• Entries shown:
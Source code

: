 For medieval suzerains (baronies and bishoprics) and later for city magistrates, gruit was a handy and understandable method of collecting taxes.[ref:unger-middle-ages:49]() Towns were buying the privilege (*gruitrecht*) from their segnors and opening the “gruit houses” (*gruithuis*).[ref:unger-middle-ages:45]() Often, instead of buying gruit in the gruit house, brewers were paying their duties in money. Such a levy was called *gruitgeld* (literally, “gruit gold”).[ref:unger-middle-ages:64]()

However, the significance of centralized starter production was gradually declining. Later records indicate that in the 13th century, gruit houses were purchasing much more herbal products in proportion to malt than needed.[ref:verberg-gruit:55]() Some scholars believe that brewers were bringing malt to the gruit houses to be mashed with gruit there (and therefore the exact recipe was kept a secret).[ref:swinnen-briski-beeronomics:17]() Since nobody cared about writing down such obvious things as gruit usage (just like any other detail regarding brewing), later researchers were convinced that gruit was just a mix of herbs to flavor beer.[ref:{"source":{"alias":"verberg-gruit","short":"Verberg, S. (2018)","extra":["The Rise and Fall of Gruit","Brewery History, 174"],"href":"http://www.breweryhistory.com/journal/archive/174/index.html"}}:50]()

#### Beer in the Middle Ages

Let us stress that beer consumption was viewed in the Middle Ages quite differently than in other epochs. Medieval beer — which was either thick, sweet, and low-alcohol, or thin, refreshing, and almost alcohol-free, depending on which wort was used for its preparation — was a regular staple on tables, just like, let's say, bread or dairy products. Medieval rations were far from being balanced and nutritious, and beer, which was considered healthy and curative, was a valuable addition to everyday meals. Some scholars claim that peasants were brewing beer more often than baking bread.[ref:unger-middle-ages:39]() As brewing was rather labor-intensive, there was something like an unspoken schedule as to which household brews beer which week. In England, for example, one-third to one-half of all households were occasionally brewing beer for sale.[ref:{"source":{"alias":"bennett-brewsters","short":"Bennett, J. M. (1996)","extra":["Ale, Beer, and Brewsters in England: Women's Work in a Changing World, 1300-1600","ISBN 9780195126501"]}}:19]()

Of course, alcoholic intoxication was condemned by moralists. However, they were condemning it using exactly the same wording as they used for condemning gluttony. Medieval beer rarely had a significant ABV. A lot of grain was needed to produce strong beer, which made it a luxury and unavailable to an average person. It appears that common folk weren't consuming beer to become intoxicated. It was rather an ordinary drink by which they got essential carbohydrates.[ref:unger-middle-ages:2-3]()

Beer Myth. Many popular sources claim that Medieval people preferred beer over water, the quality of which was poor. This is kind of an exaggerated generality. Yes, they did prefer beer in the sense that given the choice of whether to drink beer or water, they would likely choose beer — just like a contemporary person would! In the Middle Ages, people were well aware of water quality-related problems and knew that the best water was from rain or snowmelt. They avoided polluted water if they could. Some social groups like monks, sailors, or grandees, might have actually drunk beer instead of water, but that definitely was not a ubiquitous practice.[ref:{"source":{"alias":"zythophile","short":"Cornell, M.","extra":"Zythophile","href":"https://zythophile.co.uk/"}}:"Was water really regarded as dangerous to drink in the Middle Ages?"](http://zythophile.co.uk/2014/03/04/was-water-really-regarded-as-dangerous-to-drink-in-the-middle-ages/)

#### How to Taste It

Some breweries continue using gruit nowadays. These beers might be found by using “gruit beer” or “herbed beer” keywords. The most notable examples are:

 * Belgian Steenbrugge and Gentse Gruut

• Instructions to follow: Please write the listing out again, matching each line exactly.

• Your solution:
Source code

: For medieval suzerains (baronies and bishoprics) and later for city magistrates, gruit was a handy and understandable method of collecting taxes.[ref:unger-middle-ages:49]() Towns were buying the privilege (*gruitrecht*) from their segnors and opening the “gruit houses” (*gruithuis*).[ref:unger-middle-ages:45]() Often, instead of buying gruit in the gruit house, brewers were paying their duties in money. Such a levy was called *gruitgeld* (literally, “gruit gold”).[ref:unger-middle-ages:64]()

However, the significance of centralized starter production was gradually declining. Later records indicate that in the 13th century, gruit houses were purchasing much more herbal products in proportion to malt than needed.[ref:verberg-gruit:55]() Some scholars believe that brewers were bringing malt to the gruit houses to be mashed with gruit there (and therefore the exact recipe was kept a secret).[ref:swinnen-briski-beeronomics:17]() Since nobody cared about writing down such obvious things as gruit usage (just like any other detail regarding brewing), later researchers were convinced that gruit was just a mix of herbs to flavor beer.[ref:{"source":{"alias":"verberg-gruit","short":"Verberg, S. (2018)","extra":["The Rise and Fall of Gruit","Brewery History, 174"],"href":"http://www.breweryhistory.com/journal/archive/174/index.html"}}:50]()

#### Beer in the Middle Ages

Let us stress that beer consumption was viewed in the Middle Ages quite differently than in other epochs. Medieval beer — which was either thick, sweet, and low-alcohol, or thin, refreshing, and almost alcohol-free, depending on which wort was used for its preparation — was a regular staple on tables, just like, let's say, bread or dairy products. Medieval rations were far from being balanced and nutritious, and beer, which was considered healthy and curative, was a valuable addition to everyday meals. Some scholars claim that peasants were brewing beer more often than baking bread.[ref:unger-middle-ages:39]() As brewing was rather labor-intensive, there was something like an unspoken schedule as to which household brews beer which week. In England, for example, one-third to one-half of all households were occasionally brewing beer for sale.[ref:{"source":{"alias":"bennett-brewsters","short":"Bennett, J. M. (1996)","extra":["Ale, Beer, and Brewsters in England: Women's Work in a Changing World, 1300-1600","ISBN 9780195126501"]}}:19]()

Of course, alcoholic intoxication was condemned by moralists. However, they were condemning it using exactly the same wording as they used for condemning gluttony. Medieval beer rarely had a significant ABV. A lot of grain was needed to produce strong beer, which made it a luxury and unavailable to an average person. It appears that common folk weren't consuming beer to become intoxicated. It was rather an ordinary drink by which they got essential carbohydrates.[ref:unger-middle-ages:2-3]()

Beer Myth. Many popular sources claim that Medieval people preferred beer over water, the quality of which was poor. This is kind of an exaggerated generality. Yes, they did prefer beer in the sense that given the choice of whether to drink beer or water, they would likely choose beer — just like a contemporary person would! In the Middle Ages, people were well aware of water quality-related problems and knew that the best water was from rain or snowmelt. They avoided polluted water if they could. Some social groups like monks, sailors, or grandees, might have actually drunk beer instead of water, but that definitely was not a ubiquitous practice.[ref:{"source":{"alias":"zythophile","short":"Cornell, M.","extra":"Zythophile","href":"https://zythophile.co.uk/"}}:"Was water really regarded as dangerous to drink in the Middle Ages?"](http://zythophile.co.uk/2014/03/04/was-water-really-regarded-as-dangerous-to-drink-in-the-middle-ages/)

#### How to Taste It

Some breweries continue using gruit nowadays. These beers might be found by using “gruit beer” or “herbed beer” keywords. The most notable examples are:

 * Belgian Steenbrugge and Gentse Gruut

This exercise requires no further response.